Papierowe wydruki już niedługo mogą zniknąć z naszego życia. Z końcem 2017 r. biznes czeka wielka wymiana kas fiskalnych na takie, które będą rejestrowały sprzedaż elektronicznie.
Łatwiej ma być klientom i handlowcom, którzy latami muszą przechowywać paragony, ale celem jest też ukrócenie szarej strefy poprzez popularyzację obrotu bezgotówkowego. Ministerstwo Rozwoju szacuje ostrożnie, że dzięki elektronicznym paragonom wpływy z VAT wzrosną o 2–3 mld zł rocznie.

Resort, w którym zrodził się pomysł, chce, by docelowo nowe kasy były zintegrowane z terminalami do płatności kartami. Na początku czerwca wysłał do prezesa Głównego Urzędu Miar prośbę o zaprzestanie homologacji kas dwurolkowych, które obsługują tylko transakcje gotówkowe i tworzą jedynie papierowe kopie paragonów. – We wrześniu znowelizujemy rozporządzenie w sprawie kryteriów i warunków technicznych, którym muszą odpowiadać kasy rejestrujące. Będzie ono miało odpowiednio długie vacatio legis, by handel mógł się do tego przygotować, minimum sześciomiesięczne, być może roczne – mówi Tadeusz Kościński, wiceminister rozwoju.

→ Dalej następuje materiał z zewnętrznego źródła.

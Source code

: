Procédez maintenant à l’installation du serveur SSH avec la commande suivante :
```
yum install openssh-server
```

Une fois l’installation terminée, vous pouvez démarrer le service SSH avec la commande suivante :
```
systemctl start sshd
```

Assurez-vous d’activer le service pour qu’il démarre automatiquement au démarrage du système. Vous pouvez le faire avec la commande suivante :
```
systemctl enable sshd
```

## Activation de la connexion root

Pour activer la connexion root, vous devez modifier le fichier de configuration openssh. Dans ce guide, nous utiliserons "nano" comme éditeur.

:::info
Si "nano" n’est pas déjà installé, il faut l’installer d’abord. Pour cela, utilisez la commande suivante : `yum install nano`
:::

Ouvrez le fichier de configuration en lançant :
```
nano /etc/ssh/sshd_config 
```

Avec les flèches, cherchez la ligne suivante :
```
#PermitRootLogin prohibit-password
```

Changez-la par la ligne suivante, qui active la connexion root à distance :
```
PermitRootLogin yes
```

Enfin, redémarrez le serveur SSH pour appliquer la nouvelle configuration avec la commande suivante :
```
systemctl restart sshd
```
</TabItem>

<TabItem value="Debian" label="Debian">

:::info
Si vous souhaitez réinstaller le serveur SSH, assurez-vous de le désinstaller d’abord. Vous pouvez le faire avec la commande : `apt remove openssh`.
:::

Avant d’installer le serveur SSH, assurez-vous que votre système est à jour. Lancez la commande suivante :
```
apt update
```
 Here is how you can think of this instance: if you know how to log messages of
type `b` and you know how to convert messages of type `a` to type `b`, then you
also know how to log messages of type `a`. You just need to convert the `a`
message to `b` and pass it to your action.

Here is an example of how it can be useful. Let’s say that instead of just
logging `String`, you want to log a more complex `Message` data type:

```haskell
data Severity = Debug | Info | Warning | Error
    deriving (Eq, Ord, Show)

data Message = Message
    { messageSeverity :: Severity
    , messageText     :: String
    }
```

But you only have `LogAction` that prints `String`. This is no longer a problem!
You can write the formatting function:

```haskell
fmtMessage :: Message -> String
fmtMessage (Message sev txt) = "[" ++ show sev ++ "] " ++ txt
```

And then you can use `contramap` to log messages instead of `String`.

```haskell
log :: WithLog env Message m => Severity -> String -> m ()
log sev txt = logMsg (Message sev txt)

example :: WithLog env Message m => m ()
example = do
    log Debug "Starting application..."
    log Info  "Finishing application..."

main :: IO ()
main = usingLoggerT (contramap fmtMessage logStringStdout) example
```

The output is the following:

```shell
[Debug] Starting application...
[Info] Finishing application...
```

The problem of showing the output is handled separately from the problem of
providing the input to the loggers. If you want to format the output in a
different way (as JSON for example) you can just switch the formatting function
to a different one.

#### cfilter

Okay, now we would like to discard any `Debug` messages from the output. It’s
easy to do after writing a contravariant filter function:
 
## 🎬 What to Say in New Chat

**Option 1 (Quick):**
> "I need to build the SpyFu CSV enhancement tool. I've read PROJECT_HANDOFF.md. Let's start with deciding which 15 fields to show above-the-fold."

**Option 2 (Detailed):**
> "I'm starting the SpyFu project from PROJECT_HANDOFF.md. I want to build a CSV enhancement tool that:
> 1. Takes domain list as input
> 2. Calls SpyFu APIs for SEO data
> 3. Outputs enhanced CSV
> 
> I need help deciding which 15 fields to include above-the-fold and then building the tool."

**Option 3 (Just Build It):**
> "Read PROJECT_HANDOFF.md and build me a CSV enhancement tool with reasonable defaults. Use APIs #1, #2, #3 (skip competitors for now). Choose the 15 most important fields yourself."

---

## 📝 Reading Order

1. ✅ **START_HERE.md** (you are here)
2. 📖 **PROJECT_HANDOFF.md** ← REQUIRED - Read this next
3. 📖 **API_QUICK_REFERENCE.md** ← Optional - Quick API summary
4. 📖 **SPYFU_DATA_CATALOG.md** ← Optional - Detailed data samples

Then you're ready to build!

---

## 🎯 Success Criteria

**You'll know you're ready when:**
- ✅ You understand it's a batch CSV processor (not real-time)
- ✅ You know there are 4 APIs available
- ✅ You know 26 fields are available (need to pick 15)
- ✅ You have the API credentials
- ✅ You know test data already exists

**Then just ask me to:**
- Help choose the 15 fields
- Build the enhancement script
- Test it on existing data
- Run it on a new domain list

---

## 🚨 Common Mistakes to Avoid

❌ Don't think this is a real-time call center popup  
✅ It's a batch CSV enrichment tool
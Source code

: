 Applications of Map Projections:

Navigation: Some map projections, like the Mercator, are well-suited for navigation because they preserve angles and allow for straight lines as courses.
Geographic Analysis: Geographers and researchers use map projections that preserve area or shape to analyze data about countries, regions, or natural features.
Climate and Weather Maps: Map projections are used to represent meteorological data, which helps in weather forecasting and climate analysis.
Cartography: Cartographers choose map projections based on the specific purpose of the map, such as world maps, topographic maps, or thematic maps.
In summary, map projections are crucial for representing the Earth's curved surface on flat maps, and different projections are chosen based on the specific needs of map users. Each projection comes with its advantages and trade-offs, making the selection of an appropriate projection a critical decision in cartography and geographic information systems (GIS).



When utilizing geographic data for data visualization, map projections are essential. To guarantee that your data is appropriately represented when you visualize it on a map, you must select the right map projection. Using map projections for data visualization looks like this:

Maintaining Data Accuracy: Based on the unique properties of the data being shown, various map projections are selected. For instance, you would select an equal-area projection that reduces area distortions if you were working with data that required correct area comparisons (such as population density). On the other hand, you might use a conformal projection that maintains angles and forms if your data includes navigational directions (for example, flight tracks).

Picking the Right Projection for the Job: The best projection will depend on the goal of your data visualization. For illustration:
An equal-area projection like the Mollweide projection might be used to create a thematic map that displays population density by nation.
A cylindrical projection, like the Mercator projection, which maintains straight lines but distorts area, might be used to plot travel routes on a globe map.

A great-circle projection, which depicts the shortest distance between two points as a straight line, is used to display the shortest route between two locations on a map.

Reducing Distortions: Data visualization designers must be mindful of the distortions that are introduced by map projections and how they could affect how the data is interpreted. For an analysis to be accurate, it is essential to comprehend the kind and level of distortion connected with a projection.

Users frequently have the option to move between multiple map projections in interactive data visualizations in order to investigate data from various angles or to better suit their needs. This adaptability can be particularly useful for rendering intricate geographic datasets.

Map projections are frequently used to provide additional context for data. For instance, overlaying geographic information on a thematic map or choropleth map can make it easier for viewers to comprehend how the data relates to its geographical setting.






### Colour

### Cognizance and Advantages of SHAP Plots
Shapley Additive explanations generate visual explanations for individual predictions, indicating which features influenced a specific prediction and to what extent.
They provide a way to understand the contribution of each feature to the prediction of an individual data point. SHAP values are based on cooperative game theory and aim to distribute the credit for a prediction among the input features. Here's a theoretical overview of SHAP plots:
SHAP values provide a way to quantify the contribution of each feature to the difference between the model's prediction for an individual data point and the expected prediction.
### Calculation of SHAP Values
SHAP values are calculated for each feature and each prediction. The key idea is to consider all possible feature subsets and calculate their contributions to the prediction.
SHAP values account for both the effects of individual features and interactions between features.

Długi termin na wymianę kas ma pomóc handlowcom w rozłożeniu kosztów w czasie. Największe poniesie mały handel, bo to on wciąż korzysta z kas dwurolkowych, które będą musiały zostać wycofane z rynku. Jak szacuje resort rozwoju po rozmowach z przedstawicielami organizacji handlowych, na rynku kasy dwurolkowe stanowią połowę urządzeń będących w obrocie, czyli ok. 600 tys. Koszt wymiany to wydatek 1–1,5 tys. zł, co oznacza, że handlowcy będą musieli wydać ok. 700 mln zł na nowy sprzęt.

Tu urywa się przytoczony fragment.